» Instructions for the task
Each entry is to be given again precisely, and no picture may be carried over.

» Excerpted data
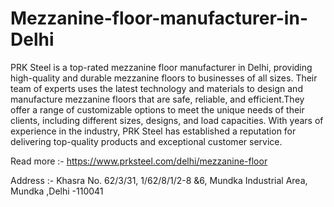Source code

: # Mezzanine-floor-manufacturer-in-Delhi

PRK Steel is a top-rated mezzanine floor manufacturer in Delhi, providing high-quality and durable mezzanine floors to businesses of all sizes. Their team of experts uses the latest technology and materials to design and manufacture mezzanine floors that are safe, reliable, and efficient.They offer a range of customizable options to meet the unique needs of their clients, including different sizes, designs, and load capacities. With years of experience in the industry, PRK Steel has established a reputation for delivering top-quality products and exceptional customer service. 

Read more :- https://www.prksteel.com/delhi/mezzanine-floor

Address :- Khasra No. 62/3/31, 1/62/8/1/2-8 &6, Mundka Industrial Area, Mundka ,Delhi -110041
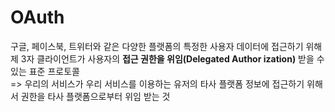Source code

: # OAuth   
구글, 페이스북, 트위터와 같은 다양한 플랫폼의 특정한 사용자 데이터에 접근하기 위해 제 3자 클라이언트가 사용자의 **접근 권한을 위임(Delegated Author ization)** 받을 수 있는 표준 프로토콜   
=> 우리의 서비스가 우리 서비스를 이용하는 유저의 타사 플랫폼 정보에 접근하기 위해서 권한을 타사 플랫폼으로부터 위임 받는 것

» Result of the task
Source code

: # Mezzanine-floor-manufacturer-in-Delhi

PRK Steel is a top-rated mezzanine floor manufacturer in Delhi, providing high-quality and durable mezzanine floors to businesses of all sizes. Their team of experts uses the latest technology and materials to design and manufacture mezzanine floors that are safe, reliable, and efficient.They offer a range of customizable options to meet the unique needs of their clients, including different sizes, designs, and load capacities. With years of experience in the industry, PRK Steel has established a reputation for delivering top-quality products and exceptional customer service. 

Read more :- https://www.prksteel.com/delhi/mezzanine-floor

Address :- Khasra No. 62/3/31, 1/62/8/1/2-8 &6, Mundka Industrial Area, Mundka ,Delhi -110041
Source code

: # OAuth   
구글, 페이스북, 트위터와 같은 다양한 플랫폼의 특정한 사용자 데이터에 접근하기 위해 제 3자 클라이언트가 사용자의 **접근 권한을 위임(Delegated Author ization)** 받을 수 있는 표준 프로토콜   
=> 우리의 서비스가 우리 서비스를 이용하는 유저의 타사 플랫폼 정보에 접근하기 위해서 권한을 타사 플랫폼으로부터 위임 받는 것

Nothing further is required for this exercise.